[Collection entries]
++++++++

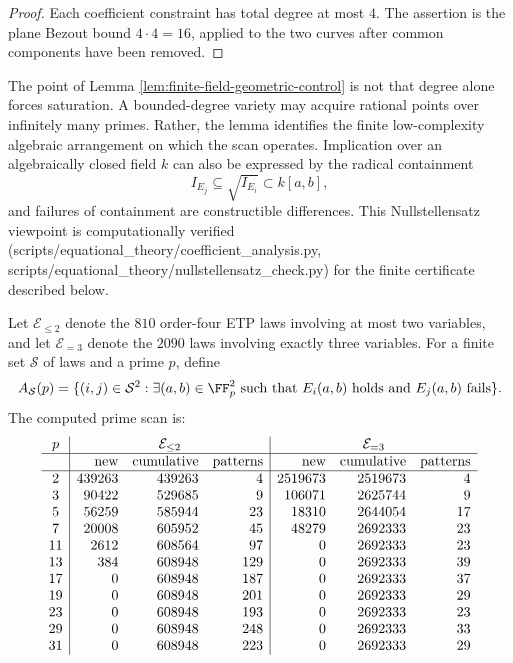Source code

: \begin{proof}
Each coefficient constraint has total degree at most \(4\).  The assertion is
the plane Bezout bound \(4\cdot 4=16\), applied to the two curves after common
components have been removed.
\end{proof}

The point of Lemma \ref{lem:finite-field-geometric-control} is not that degree
alone forces saturation.  A bounded-degree variety may acquire rational points
over infinitely many primes.  Rather, the lemma identifies the finite
low-complexity algebraic arrangement on which the scan operates.  Implication
over an algebraically closed field \(k\) can also be expressed by the radical
containment
\[
    I_{E_j}\subseteq \sqrt{I_{E_i}}\subset k[a,b],
\]
and failures of containment are constructible differences.  This
Nullstellensatz viewpoint is computationally verified (scripts/equational\_theory/coefficient\_analysis.py, scripts/equational\_theory/nullstellensatz\_check.py)
for the finite certificate described below.

Let \({\mathcal E}_{\leq 2}\) denote the \(810\) order-four ETP laws involving
at most two variables, and let \({\mathcal E}_{=3}\) denote the \(2090\) laws
involving exactly three variables.  For a finite set \({\mathcal S}\) of laws
and a prime \(p\), define
\[
    A_{\mathcal S}(p)=
    \{(i,j)\in{\mathcal S}^2:\exists(a,b)\in\FF_p^2
      \text{ such that }E_i(a,b)\text{ holds and }E_j(a,b)\text{ fails}\}.
\]
The computed prime scan is:
\[
\begin{array}{c|rrr|rrr}
p
& \multicolumn{3}{c|}{{\mathcal E}_{\leq 2}}
& \multicolumn{3}{c}{{\mathcal E}_{=3}}\\
\hline
& \text{new} & \text{cumulative} & \text{patterns}
& \text{new} & \text{cumulative} & \text{patterns}\\
\hline
2  & 439263 & 439263 & 4   & 2519673 & 2519673 & 4\\
3  & 90422  & 529685 & 9   & 106071  & 2625744 & 9\\
5  & 56259  & 585944 & 23  & 18310   & 2644054 & 17\\
7  & 20008  & 605952 & 45  & 48279   & 2692333 & 23\\
11 & 2612   & 608564 & 97  & 0       & 2692333 & 23\\
13 & 384    & 608948 & 129 & 0       & 2692333 & 39\\
17 & 0      & 608948 & 187 & 0       & 2692333 & 37\\
19 & 0      & 608948 & 201 & 0       & 2692333 & 29\\
23 & 0      & 608948 & 193 & 0       & 2692333 & 23\\
29 & 0      & 608948 & 248 & 0       & 2692333 & 33\\
31 & 0      & 608948 & 223 & 0       & 2692333 & 29
\end{array}
\]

++++++++

# [What the task requires]
You need to copy every entry exactly, taking out only the pictures.

# [Exercise output]
Source code

: \begin{proof}
Each coefficient constraint has total degree at most \(4\).  The assertion is
the plane Bezout bound \(4\cdot 4=16\), applied to the two curves after common
components have been removed.
\end{proof}

The point of Lemma \ref{lem:finite-field-geometric-control} is not that degree
alone forces saturation.  A bounded-degree variety may acquire rational points
over infinitely many primes.  Rather, the lemma identifies the finite
low-complexity algebraic arrangement on which the scan operates.  Implication
over an algebraically closed field \(k\) can also be expressed by the radical
containment
\[
    I_{E_j}\subseteq \sqrt{I_{E_i}}\subset k[a,b],
\]
and failures of containment are constructible differences.  This
Nullstellensatz viewpoint is computationally verified (scripts/equational\_theory/coefficient\_analysis.py, scripts/equational\_theory/nullstellensatz\_check.py)
for the finite certificate described below.

Let \({\mathcal E}_{\leq 2}\) denote the \(810\) order-four ETP laws involving
at most two variables, and let \({\mathcal E}_{=3}\) denote the \(2090\) laws
involving exactly three variables.  For a finite set \({\mathcal S}\) of laws
and a prime \(p\), define
\[
    A_{\mathcal S}(p)=
    \{(i,j)\in{\mathcal S}^2:\exists(a,b)\in\FF_p^2
      \text{ such that }E_i(a,b)\text{ holds and }E_j(a,b)\text{ fails}\}.
\]
The computed prime scan is:
\[
\begin{array}{c|rrr|rrr}
p
& \multicolumn{3}{c|}{{\mathcal E}_{\leq 2}}
& \multicolumn{3}{c}{{\mathcal E}_{=3}}\\
\hline
& \text{new} & \text{cumulative} & \text{patterns}
& \text{new} & \text{cumulative} & \text{patterns}\\
\hline
2  & 439263 & 439263 & 4   & 2519673 & 2519673 & 4\\
3  & 90422  & 529685 & 9   & 106071  & 2625744 & 9\\
5  & 56259  & 585944 & 23  & 18310   & 2644054 & 17\\
7  & 20008  & 605952 & 45  & 48279   & 2692333 & 23\\
11 & 2612   & 608564 & 97  & 0       & 2692333 & 23\\
13 & 384    & 608948 & 129 & 0       & 2692333 & 39\\
17 & 0      & 608948 & 187 & 0       & 2692333 & 37\\
19 & 0      & 608948 & 201 & 0       & 2692333 & 29\\
23 & 0      & 608948 & 193 & 0       & 2692333 & 23\\
29 & 0      & 608948 & 248 & 0       & 2692333 & 33\\
31 & 0      & 608948 & 223 & 0       & 2692333 & 29
\end{array}
\]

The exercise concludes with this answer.